My kids are 17 and 19. This dopey BIL is the least tech savvy 18 yo I have ever heard of. They can all keep track of their usage, switch to internet calls instead of phone minutes, whatever, IF they care enough to do so. Mine do, because they pay any extra over their contract. This lad doesn't, because his mum is way too soft.

l0stmummy · 03/09/2018 17:30

Confronted DH. He said he felt guilty because BIL couldn't afford to pay his mum back so he paid the bill for him. Thinks it's his fault as shouldve double checked. For reference, BIL is 19 in two weeks, got his first job 6mo ago, worked 3 days and then quit because "he doesn't want to work." DH was paying 250 in rent and 50 for food from the day he turned 18, same with SIL but because BIL is the baby he gets away with everything. DH has always been the one who cleared up their mess. He linked FILs credit card to his Xbox about a year ago and spent over a grand on games. I wouldn't be at all surprised if the phone bill was something else entirely.

OP posts:
OhLookHeKickedTheBall · 03/09/2018 18:19

Has DH agreed not to do it again? Or at least understood why you're so mad?

Nubbled · 03/09/2018 18:24

He’s acts like a child so treat him like one. Get BIL a pay as you go sim.

TestingTestingWonTooFree · 03/09/2018 18:27

If DH wants to bail his brother out that must come from his personal money. He owes the joint account £200.

redshoeblueshoe · 03/09/2018 18:28

Why is he paying his rent ?
I think your DH needs to have a serious talk with Bil, and Pils.

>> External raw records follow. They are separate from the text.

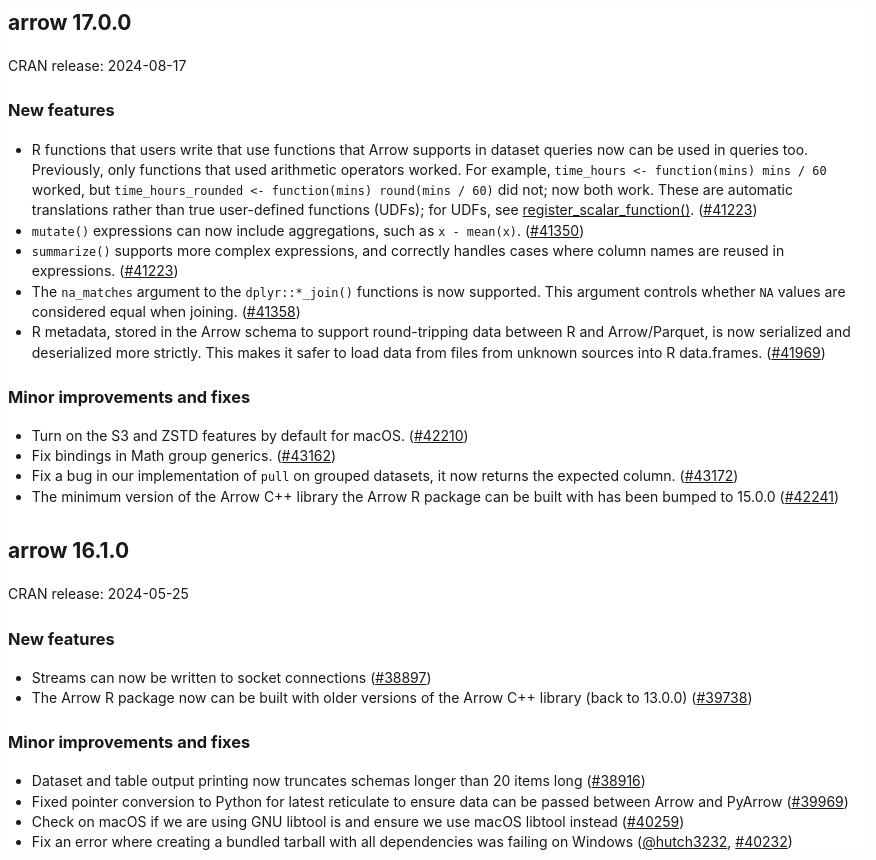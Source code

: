 ## arrow 17.0.0

CRAN release: 2024-08-17  

### New features

* R functions that users write that use functions that Arrow supports in dataset queries now can be used in queries too. Previously, only functions that used arithmetic operators worked. For example, `time_hours <- function(mins) mins / 60` worked, but `time_hours_rounded <- function(mins) round(mins / 60)` did not; now both work. These are automatic translations rather than true user-defined functions (UDFs); for UDFs, see [register_scalar_function()](https://arrow.apache.org/docs/r/news/../reference/register_scalar_function.html). ([#41223](https://github.com/apache/arrow/issues/41223))
* `mutate()` expressions can now include aggregations, such as `x - mean(x)`. ([#41350](https://github.com/apache/arrow/issues/41350))
* `summarize()` supports more complex expressions, and correctly handles cases where column names are reused in expressions. ([#41223](https://github.com/apache/arrow/issues/41223))
* The `na_matches` argument to the `dplyr::*_join()` functions is now supported. This argument controls whether `NA` values are considered equal when joining. ([#41358](https://github.com/apache/arrow/issues/41358))
* R metadata, stored in the Arrow schema to support round-tripping data between R and Arrow/Parquet, is now serialized and deserialized more strictly. This makes it safer to load data from files from unknown sources into R data.frames. ([#41969](https://github.com/apache/arrow/issues/41969))  

### Minor improvements and fixes

* Turn on the S3 and ZSTD features by default for macOS. ([#42210](https://github.com/apache/arrow/issues/42210))
* Fix bindings in Math group generics. ([#43162](https://github.com/apache/arrow/issues/43162))
* Fix a bug in our implementation of `pull` on grouped datasets, it now returns the expected column. ([#43172](https://github.com/apache/arrow/issues/43172))
* The minimum version of the Arrow C++ library the Arrow R package can be built with has been bumped to 15.0.0 ([#42241](https://github.com/apache/arrow/issues/42241))  

## arrow 16.1.0

CRAN release: 2024-05-25  

### New features

* Streams can now be written to socket connections ([#38897](https://github.com/apache/arrow/issues/38897))
* The Arrow R package now can be built with older versions of the Arrow C++ library (back to 13.0.0) ([#39738](https://github.com/apache/arrow/issues/39738))  

### Minor improvements and fixes

* Dataset and table output printing now truncates schemas longer than 20 items long ([#38916](https://github.com/apache/arrow/issues/38916))
* Fixed pointer conversion to Python for latest reticulate to ensure data can be passed between Arrow and PyArrow ([#39969](https://github.com/apache/arrow/issues/39969))
* Check on macOS if we are using GNU libtool is and ensure we use macOS libtool instead ([#40259](https://github.com/apache/arrow/issues/40259))
* Fix an error where creating a bundled tarball with all dependencies was failing on Windows ([@hutch3232](https://github.com/hutch3232), [#40232](https://github.com/apache/arrow/issues/40232))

Bil is not your DH's responsibility

Chickencellar · 03/09/2018 18:46

I think DH needs a serious conversation before he speaks to them. Obv this has become the normal BIL has a pretty cushy life. Just bums round bailed out by others he doesn't need to change or get a job , why bother somebody else will sort his problems out.

Graphista · 03/09/2018 20:53

The more everyone bails him out the less responsible bil will be.

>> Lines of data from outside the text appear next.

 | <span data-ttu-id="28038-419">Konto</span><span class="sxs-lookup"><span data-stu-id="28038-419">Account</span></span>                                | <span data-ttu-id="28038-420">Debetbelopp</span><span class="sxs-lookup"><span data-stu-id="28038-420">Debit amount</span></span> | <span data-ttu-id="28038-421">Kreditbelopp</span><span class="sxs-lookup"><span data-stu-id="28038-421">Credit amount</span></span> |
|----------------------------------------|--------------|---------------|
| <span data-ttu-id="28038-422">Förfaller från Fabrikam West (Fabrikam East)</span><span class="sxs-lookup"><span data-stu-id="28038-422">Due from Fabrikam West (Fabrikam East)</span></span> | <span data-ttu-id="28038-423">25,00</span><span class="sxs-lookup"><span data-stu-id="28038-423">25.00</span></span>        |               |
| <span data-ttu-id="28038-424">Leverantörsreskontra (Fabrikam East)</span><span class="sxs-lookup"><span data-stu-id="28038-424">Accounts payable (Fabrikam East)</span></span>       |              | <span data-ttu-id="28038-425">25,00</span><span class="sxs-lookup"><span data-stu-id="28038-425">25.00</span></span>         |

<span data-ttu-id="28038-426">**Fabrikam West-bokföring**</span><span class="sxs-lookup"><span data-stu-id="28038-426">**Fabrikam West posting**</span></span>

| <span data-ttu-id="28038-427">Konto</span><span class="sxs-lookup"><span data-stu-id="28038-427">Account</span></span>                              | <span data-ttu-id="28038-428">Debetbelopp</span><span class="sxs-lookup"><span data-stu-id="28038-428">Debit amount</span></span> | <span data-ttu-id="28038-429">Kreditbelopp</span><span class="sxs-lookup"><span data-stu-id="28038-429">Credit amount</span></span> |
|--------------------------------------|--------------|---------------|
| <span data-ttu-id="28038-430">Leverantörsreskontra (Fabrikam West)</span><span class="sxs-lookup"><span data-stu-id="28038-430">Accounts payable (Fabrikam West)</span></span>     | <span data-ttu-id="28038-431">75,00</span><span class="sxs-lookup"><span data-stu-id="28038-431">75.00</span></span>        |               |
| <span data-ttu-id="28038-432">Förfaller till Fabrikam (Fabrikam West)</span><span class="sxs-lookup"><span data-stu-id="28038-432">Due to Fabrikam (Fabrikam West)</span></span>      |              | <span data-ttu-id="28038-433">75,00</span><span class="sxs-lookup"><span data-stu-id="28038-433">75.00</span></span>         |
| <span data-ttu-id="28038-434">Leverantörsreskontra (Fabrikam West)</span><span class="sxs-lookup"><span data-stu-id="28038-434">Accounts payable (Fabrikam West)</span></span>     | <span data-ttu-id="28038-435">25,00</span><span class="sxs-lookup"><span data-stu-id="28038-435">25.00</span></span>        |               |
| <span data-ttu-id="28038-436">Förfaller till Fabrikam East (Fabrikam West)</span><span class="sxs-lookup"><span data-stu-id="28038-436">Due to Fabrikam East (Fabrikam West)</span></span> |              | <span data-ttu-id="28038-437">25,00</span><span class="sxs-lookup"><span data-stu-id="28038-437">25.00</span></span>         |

Similar issues in my family with my sister is the 'baby' of the family and my parents are STILL bailing her out - she's in her 40's with DC of her own! Yet still seemingly incapable of sticking to a budget - eg at Christmas she will decide what she wants to buy (presents, new decorations every year, food and drink), then 'realise' she hasn't the money to get all that, pleads poverty to my parents with a nice dose of emotional blackmail in the form of "you don't want your gc to miss out do you?" At which point they give her the money - every year! And that's not the only regular event where she does this, same for DC's birthdays and school holidays too.

If my parents had nipped this in the bud DECADES ago they wouldn't still be dealing with it, my mum is genuinely concerned my sister will end up homeless after they die (she won't she's far too canny she'll just find another mug - my worry is it will be my brother. I've been nc for several years).

anotherangel2 · 03/09/2018 20:56

He linked FILs credit card to his Xbox about a year ago and spent over a grand on games. at 18! That is ridiculous. MIL needs to women up and start parenting this man/child properly and stop treating him like a baby if she want him a to succeed in life.

OP - how does your DH plan to deal with this in the future?

RomanyRoots · 03/09/2018 20:59

Gosh you have a dh problem.
take the money out of his hands and you manage it, he clearly can't be trusted.
Seriously, if he does this without even talking to you, what else is he doing?

puzzledlady · 03/09/2018 21:08

You have a dh problem - not a bil problem. I would be furious.

19lottie82 · 03/09/2018 21:35

There's no way in hell that calling your DH
has cost £200.

Some contracts can cost 45p per minute for out of tariff minutes.